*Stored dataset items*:
·····

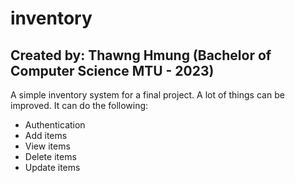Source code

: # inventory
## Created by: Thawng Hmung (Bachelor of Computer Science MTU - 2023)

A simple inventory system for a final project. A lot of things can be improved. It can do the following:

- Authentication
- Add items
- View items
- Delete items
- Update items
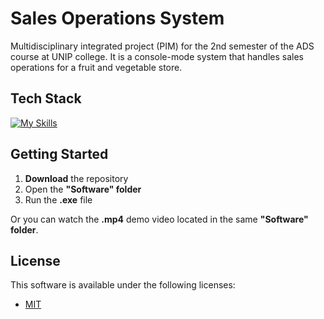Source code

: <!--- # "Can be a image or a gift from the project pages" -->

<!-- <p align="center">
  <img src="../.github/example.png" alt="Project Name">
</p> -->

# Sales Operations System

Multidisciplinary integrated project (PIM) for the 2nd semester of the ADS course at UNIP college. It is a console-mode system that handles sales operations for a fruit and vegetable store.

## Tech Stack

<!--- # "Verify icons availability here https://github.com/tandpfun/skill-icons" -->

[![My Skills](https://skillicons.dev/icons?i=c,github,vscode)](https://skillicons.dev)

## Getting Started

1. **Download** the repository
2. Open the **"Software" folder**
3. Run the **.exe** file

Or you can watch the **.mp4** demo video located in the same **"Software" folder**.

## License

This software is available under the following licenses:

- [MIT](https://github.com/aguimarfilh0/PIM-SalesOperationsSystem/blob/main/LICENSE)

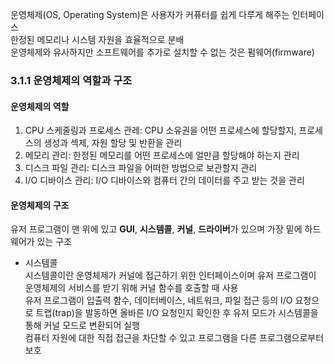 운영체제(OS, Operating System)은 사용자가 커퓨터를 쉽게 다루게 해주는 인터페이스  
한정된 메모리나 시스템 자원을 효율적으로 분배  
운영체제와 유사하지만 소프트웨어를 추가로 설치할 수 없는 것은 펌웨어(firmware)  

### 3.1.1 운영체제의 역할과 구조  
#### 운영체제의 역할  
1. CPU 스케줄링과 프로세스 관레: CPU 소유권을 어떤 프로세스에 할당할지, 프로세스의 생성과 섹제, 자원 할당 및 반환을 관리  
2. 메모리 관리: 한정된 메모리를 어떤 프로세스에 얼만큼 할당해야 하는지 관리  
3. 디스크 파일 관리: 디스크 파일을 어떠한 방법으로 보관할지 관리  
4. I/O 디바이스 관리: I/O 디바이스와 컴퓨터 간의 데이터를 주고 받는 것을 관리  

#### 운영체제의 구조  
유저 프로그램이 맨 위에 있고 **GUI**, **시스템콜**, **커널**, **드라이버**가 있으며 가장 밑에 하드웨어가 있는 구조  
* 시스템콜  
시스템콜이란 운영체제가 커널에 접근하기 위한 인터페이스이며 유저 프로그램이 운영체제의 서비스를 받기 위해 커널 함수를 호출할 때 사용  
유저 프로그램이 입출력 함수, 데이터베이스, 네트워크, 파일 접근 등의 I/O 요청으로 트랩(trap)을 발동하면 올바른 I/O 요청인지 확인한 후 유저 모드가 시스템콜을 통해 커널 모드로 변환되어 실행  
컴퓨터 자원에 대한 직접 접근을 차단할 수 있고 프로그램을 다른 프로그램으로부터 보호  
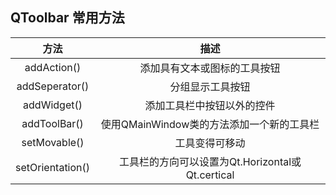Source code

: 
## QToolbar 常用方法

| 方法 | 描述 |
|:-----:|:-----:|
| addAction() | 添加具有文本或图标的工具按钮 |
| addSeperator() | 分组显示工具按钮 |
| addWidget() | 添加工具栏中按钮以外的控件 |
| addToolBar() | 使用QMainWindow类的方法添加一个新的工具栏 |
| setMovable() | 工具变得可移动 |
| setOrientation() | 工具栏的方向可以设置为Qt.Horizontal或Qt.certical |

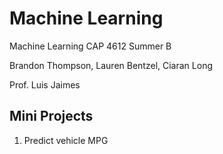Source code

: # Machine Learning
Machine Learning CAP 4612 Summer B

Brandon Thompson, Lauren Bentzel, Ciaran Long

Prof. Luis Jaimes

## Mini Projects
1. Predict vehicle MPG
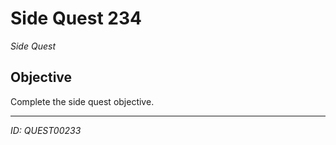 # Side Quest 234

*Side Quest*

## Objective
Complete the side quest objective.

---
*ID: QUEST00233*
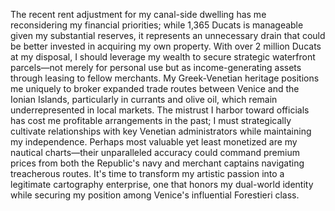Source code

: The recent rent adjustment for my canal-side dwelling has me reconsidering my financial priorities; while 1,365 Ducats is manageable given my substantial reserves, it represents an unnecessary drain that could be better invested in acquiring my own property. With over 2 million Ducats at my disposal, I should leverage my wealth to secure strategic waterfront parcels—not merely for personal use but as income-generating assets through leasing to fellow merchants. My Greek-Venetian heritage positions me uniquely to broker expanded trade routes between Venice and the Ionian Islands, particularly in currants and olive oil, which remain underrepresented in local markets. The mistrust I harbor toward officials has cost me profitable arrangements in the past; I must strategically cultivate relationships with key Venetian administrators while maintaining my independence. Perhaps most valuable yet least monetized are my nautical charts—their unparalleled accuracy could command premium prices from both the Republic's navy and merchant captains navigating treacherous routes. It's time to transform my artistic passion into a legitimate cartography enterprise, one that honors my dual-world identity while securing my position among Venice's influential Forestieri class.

·····

*Exercise aim*:
With the pictures omitted, reproduce the records in full and exactly.

*Answer space*:
Source code

: # inventory
## Created by: Thawng Hmung (Bachelor of Computer Science MTU - 2023)

A simple inventory system for a final project. A lot of things can be improved. It can do the following:

- Authentication
- Add items
- View items
- Delete items
- Update items
Source code

: <!--- # "Can be a image or a gift from the project pages" -->

<!-- <p align="center">
  <img src="../.github/example.png" alt="Project Name">
</p> -->

# Sales Operations System

Multidisciplinary integrated project (PIM) for the 2nd semester of the ADS course at UNIP college. It is a console-mode system that handles sales operations for a fruit and vegetable store.

## Tech Stack

<!--- # "Verify icons availability here https://github.com/tandpfun/skill-icons" -->

[![My Skills](https://skillicons.dev/icons?i=c,github,vscode)](https://skillicons.dev)

## Getting Started

1. **Download** the repository
2. Open the **"Software" folder**
3. Run the **.exe** file

Or you can watch the **.mp4** demo video located in the same **"Software" folder**.

## License

This software is available under the following licenses:

- [MIT](https://github.com/aguimarfilh0/PIM-SalesOperationsSystem/blob/main/LICENSE)

 운영체제(OS, Operating System)은 사용자가 커퓨터를 쉽게 다루게 해주는 인터페이스  
한정된 메모리나 시스템 자원을 효율적으로 분배  
운영체제와 유사하지만 소프트웨어를 추가로 설치할 수 없는 것은 펌웨어(firmware)  

### 3.1.1 운영체제의 역할과 구조  
#### 운영체제의 역할  
1. CPU 스케줄링과 프로세스 관레: CPU 소유권을 어떤 프로세스에 할당할지, 프로세스의 생성과 섹제, 자원 할당 및 반환을 관리  
2. 메모리 관리: 한정된 메모리를 어떤 프로세스에 얼만큼 할당해야 하는지 관리  
3. 디스크 파일 관리: 디스크 파일을 어떠한 방법으로 보관할지 관리  
4. I/O 디바이스 관리: I/O 디바이스와 컴퓨터 간의 데이터를 주고 받는 것을 관리  

#### 운영체제의 구조  
유저 프로그램이 맨 위에 있고 **GUI**, **시스템콜**, **커널**, **드라이버**가 있으며 가장 밑에 하드웨어가 있는 구조  
* 시스템콜  
시스템콜이란 운영체제가 커널에 접근하기 위한 인터페이스이며 유저 프로그램이 운영체제의 서비스를 받기 위해 커널 함수를 호출할 때 사용  
유저 프로그램이 입출력 함수, 데이터베이스, 네트워크, 파일 접근 등의 I/O 요청으로 트랩(trap)을 발동하면 올바른 I/O 요청인지 확인한 후 유저 모드가 시스템콜을 통해 커널 모드로 변환되어 실행  
컴퓨터 자원에 대한 직접 접근을 차단할 수 있고 프로그램을 다른 프로그램으로부터 보호  
Source code

: 
## QToolbar 常用方法

| 方法 | 描述 |
|:-----:|:-----:|
| addAction() | 添加具有文本或图标的工具按钮 |
| addSeperator() | 分组显示工具按钮 |
| addWidget() | 添加工具栏中按钮以外的控件 |
| addToolBar() | 使用QMainWindow类的方法添加一个新的工具栏 |
| setMovable() | 工具变得可移动 |
| setOrientation() | 工具栏的方向可以设置为Qt.Horizontal或Qt.certical |

Source code

: # Machine Learning
Machine Learning CAP 4612 Summer B

Brandon Thompson, Lauren Bentzel, Ciaran Long

Prof. Luis Jaimes

## Mini Projects
1. Predict vehicle MPG
 # Side Quest 234

*Side Quest*

## Objective
Complete the side quest objective.

---
*ID: QUEST00233*
Source code

: The recent rent adjustment for my canal-side dwelling has me reconsidering my financial priorities; while 1,365 Ducats is manageable given my substantial reserves, it represents an unnecessary drain that could be better invested in acquiring my own property. With over 2 million Ducats at my disposal, I should leverage my wealth to secure strategic waterfront parcels—not merely for personal use but as income-generating assets through leasing to fellow merchants. My Greek-Venetian heritage positions me uniquely to broker expanded trade routes between Venice and the Ionian Islands, particularly in currants and olive oil, which remain underrepresented in local markets. The mistrust I harbor toward officials has cost me profitable arrangements in the past; I must strategically cultivate relationships with key Venetian administrators while maintaining my independence. Perhaps most valuable yet least monetized are my nautical charts—their unparalleled accuracy could command premium prices from both the Republic's navy and merchant captains navigating treacherous routes. It's time to transform my artistic passion into a legitimate cartography enterprise, one that honors my dual-world identity while securing my position among Venice's influential Forestieri class.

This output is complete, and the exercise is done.